━━ Provided data

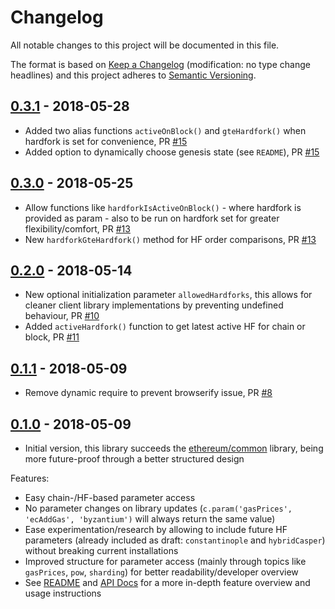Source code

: # Changelog
All notable changes to this project will be documented in this file.

The format is based on [Keep a Changelog](http://keepachangelog.com/en/1.0.0/) 
(modification: no type change headlines) and this project adheres to 
[Semantic Versioning](http://semver.org/spec/v2.0.0.html).


## [0.3.1] - 2018-05-28
- Added two alias functions ``activeOnBlock()`` and ``gteHardfork()`` when hardfork is set for convenience, PR [#15](https://github.com/ethereumjs/ethereumjs-common/pull/15)
- Added option to dynamically choose genesis state (see ``README``), PR [#15](https://github.com/ethereumjs/ethereumjs-common/pull/15)

[0.3.1]: https://github.com/ethereumjs/ethereumjs-common/compare/v0.3.0...v0.3.1

## [0.3.0] - 2018-05-25
- Allow functions like ``hardforkIsActiveOnBlock()`` - where hardfork is provided as param - also to be run on hardfork set for greater flexibility/comfort, PR [#13](https://github.com/ethereumjs/ethereumjs-common/pull/13)
- New ``hardforkGteHardfork()`` method for HF order comparisons, PR [#13](https://github.com/ethereumjs/ethereumjs-common/pull/13)

[0.3.0]: https://github.com/ethereumjs/ethereumjs-common/compare/v0.2.0...v0.3.0

## [0.2.0] - 2018-05-14
- New optional initialization parameter ``allowedHardforks``,  this allows for cleaner client
library implementations by preventing undefined behaviour, PR [#10](https://github.com/ethereumjs/ethereumjs-common/pull/10)
- Added ``activeHardfork()`` function to get latest active HF for chain or block, PR [#11](https://github.com/ethereumjs/ethereumjs-common/pull/11)

[0.2.0]: https://github.com/ethereumjs/ethereumjs-common/compare/v0.1.1...v0.2.0

## [0.1.1] - 2018-05-09
- Remove dynamic require to prevent browserify issue, PR [#8](https://github.com/ethereumjs/ethereumjs-common/pull/8)

[0.1.1]: https://github.com/ethereumjs/ethereumjs-common/compare/v0.1.0...v0.1.1

## [0.1.0] - 2018-05-09
- Initial version, this library succeeds the [ethereum/common](https://github.com/ethereumjs/common/issues/12)
  library, being more future-proof through a better structured design
  
Features:
- Easy chain-/HF-based parameter access
- No parameter changes on library updates (``c.param('gasPrices', 'ecAddGas', 'byzantium')`` will always return the same value)
- Ease experimentation/research by allowing to include future HF parameters (already included as draft: ``constantinople`` and ``hybridCasper``) without breaking current installations
- Improved structure for parameter access (mainly through topics like ``gasPrices``, ``pow``, ``sharding``) for better readability/developer overview
- See [README](https://github.com/ethereumjs/ethereumjs-common) and [API Docs](https://github.com/ethereumjs/ethereumjs-common/blob/master/docs/index.md) for a more in-depth feature overview and usage instructions

[0.1.0]: https://github.com/ethereumjs/ethereumjs-common/compare/6d0df89...v0.1.0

━━━━

■ **What the task asks**: Look back at the entries above and repeat, unchanged, every line from the line holding "library, being more" through the line holding "- No parameter".

■ **The answer**:
  library, being more future-proof through a better structured design
  
Features:
- Easy chain-/HF-based parameter access
- No parameter changes on library updates (``c.param('gasPrices', 'ecAddGas', 'byzantium')`` will always return the same value)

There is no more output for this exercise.